Compute how many lines in the data below hold the word "hexo", then report that number with nothing else.

-*-*-

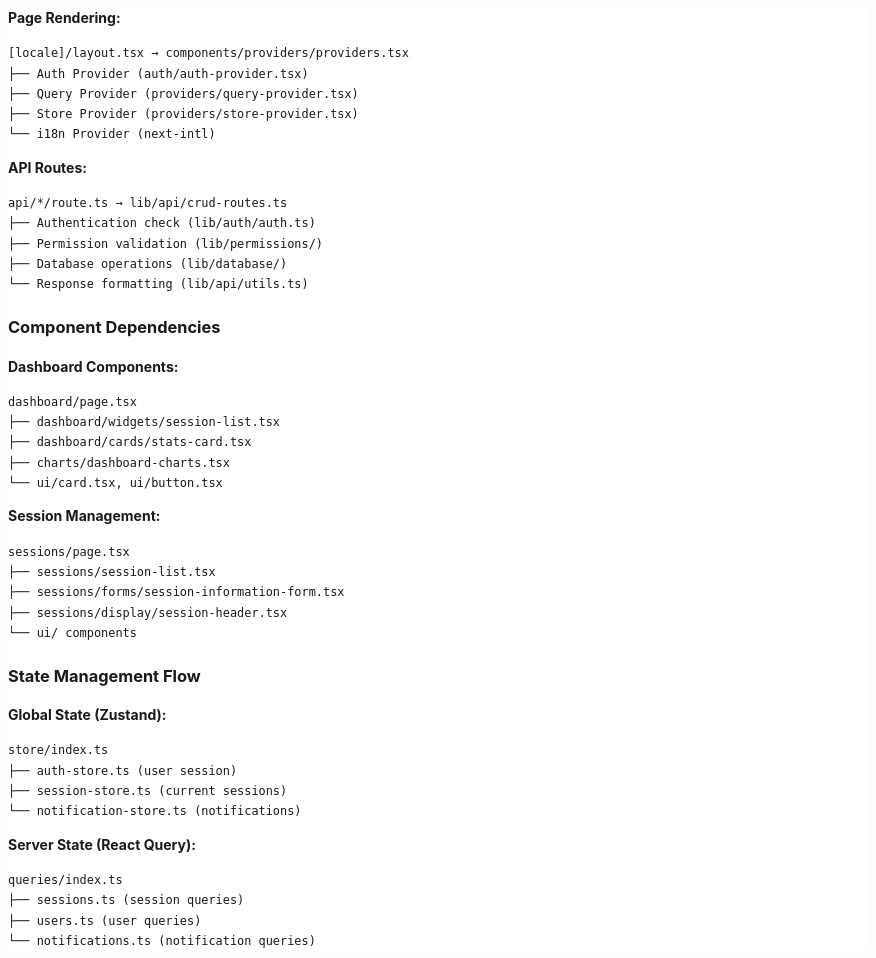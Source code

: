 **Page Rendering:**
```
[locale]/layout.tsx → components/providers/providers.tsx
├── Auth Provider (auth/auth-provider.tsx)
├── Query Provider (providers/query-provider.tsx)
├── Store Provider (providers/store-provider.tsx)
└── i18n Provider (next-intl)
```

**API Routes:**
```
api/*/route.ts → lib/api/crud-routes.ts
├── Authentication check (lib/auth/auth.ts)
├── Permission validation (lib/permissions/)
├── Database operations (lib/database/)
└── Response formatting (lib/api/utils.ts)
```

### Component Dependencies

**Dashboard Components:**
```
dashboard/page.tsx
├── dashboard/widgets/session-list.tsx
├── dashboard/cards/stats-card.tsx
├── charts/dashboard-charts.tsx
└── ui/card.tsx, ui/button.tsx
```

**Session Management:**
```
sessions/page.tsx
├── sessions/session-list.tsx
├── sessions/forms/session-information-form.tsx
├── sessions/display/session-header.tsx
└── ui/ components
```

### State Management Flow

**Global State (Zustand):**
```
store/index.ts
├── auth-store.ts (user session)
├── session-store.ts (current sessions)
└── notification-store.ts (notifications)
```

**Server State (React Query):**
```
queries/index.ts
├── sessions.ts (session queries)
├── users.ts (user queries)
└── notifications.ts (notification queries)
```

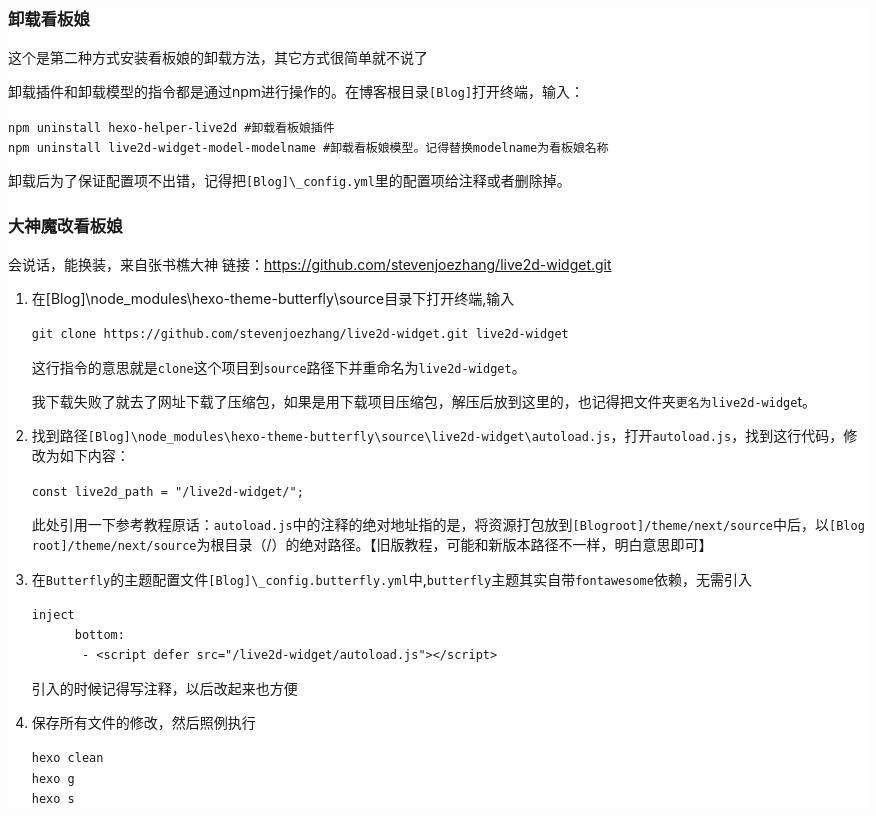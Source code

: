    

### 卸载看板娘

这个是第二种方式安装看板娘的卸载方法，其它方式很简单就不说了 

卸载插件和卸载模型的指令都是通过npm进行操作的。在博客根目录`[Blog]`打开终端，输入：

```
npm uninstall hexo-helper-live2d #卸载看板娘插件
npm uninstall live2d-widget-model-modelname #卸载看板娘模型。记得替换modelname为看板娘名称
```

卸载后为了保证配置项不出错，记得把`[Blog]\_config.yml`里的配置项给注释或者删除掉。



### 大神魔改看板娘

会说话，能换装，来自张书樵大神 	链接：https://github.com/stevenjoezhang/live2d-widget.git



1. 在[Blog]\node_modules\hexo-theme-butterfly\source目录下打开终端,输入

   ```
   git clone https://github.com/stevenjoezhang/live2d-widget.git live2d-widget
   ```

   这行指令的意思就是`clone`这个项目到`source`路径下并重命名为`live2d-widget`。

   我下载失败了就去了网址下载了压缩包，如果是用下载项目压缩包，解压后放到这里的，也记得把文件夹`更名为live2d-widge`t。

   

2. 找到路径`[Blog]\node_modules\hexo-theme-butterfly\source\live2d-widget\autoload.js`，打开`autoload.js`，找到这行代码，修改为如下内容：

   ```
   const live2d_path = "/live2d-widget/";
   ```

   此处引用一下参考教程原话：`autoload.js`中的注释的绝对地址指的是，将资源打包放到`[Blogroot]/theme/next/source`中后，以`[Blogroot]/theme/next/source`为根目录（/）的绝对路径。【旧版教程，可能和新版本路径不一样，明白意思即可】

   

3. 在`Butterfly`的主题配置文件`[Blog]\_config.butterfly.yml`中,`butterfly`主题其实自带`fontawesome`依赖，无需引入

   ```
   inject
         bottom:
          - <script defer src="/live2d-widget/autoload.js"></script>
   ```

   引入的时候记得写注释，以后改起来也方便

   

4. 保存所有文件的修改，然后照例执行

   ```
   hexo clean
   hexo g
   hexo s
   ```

-*-*-

## [Result below]
6